=== WHAT THIS TASK INVOLVES ===
Would you restate all of the entries verbatim, minus any images?

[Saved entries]
▽

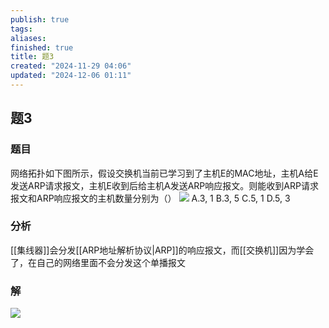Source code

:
 ```yaml
---
publish: true
tags: 
aliases: 
finished: true
title: 题3
created: "2024-11-29 04:06"
updated: "2024-12-06 01:11"
---
```

## 题3
### 题目
网络拓扑如下图所示，假设交换机当前已学习到了主机E的MAC地址，主机A给E发送ARP请求报文，主机E收到后给主机A发送ARP响应报文。则能收到ARP请求报文和ARP响应报文的主机数量分别为（）
![](https://img.hwenyi.tech/202411291135005.webp)
A.3, 1
B.3, 5
C.5, 1
D.5, 3
### 分析
[[集线器]]会分发[[ARP地址解析协议|ARP]]的响应报文，而[[交换机]]因为学会了，在自己的网络里面不会分发这个单播报文
### 解
![](https://img.hwenyi.tech/202411291147047.webp)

△

=== TASK RESULT ===
Source code

:
 ```yaml
---
publish: true
tags: 
aliases: 
finished: true
title: 题3
created: "2024-11-29 04:06"
updated: "2024-12-06 01:11"
---
```

## 题3
### 题目
网络拓扑如下图所示，假设交换机当前已学习到了主机E的MAC地址，主机A给E发送ARP请求报文，主机E收到后给主机A发送ARP响应报文。则能收到ARP请求报文和ARP响应报文的主机数量分别为（）
![](https://img.hwenyi.tech/202411291135005.webp)
A.3, 1
B.3, 5
C.5, 1
D.5, 3
### 分析
[[集线器]]会分发[[ARP地址解析协议|ARP]]的响应报文，而[[交换机]]因为学会了，在自己的网络里面不会分发这个单播报文
### 解
![](https://img.hwenyi.tech/202411291147047.webp)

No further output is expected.